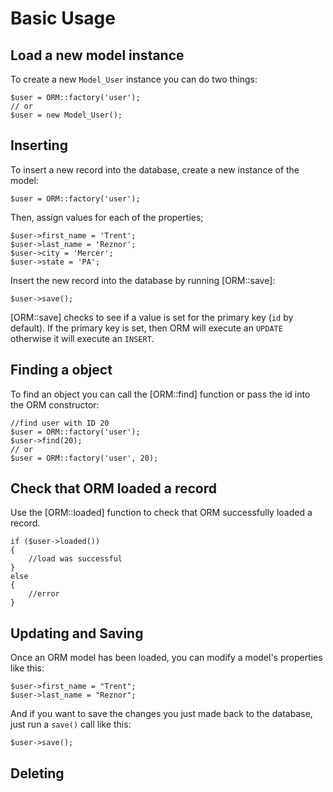 # Basic Usage

## Load a new model instance

To create a new `Model_User` instance you can do two things:

	$user = ORM::factory('user');
	// or
	$user = new Model_User();

## Inserting

To insert a new record into the database, create a new instance of the model:

	$user = ORM::factory('user');

Then, assign values for each of the properties;

	$user->first_name = 'Trent';
	$user->last_name = 'Reznor';
	$user->city = 'Mercer';
	$user->state = 'PA';

Insert the new record into the database by running [ORM::save]:

	$user->save();

[ORM::save] checks to see if a value is set for the primary key (`id` by default). If the primary key is set, then ORM will execute an `UPDATE` otherwise it will execute an `INSERT`.


## Finding a object

To find an object you can call the [ORM::find] function or pass the id into the ORM constructor:

	//find user with ID 20
	$user = ORM::factory('user');
	$user->find(20);
	// or
	$user = ORM::factory('user', 20);

## Check that ORM loaded a record

Use the [ORM::loaded] function to check that ORM successfully loaded a record.

	if ($user->loaded())
	{
		//load was successful
	}
	else
	{
		//error
	}

## Updating and Saving

Once an ORM model has been loaded, you can modify a model's properties like this:

	$user->first_name = "Trent";
	$user->last_name = "Reznor";

And if you want to save the changes you just made back to the database, just run a `save()` call like this:

	$user->save();



## Deleting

———

Task prompt — Please write out, exactly as they appear above, only the lines in the stretch from the line with "user with ID 20" through the line with "## Updating and Saving".

Reply to the task —
	//find user with ID 20
	$user = ORM::factory('user');
	$user->find(20);
	// or
	$user = ORM::factory('user', 20);

## Check that ORM loaded a record

Use the [ORM::loaded] function to check that ORM successfully loaded a record.

	if ($user->loaded())
	{
		//load was successful
	}
	else
	{
		//error
	}

## Updating and Saving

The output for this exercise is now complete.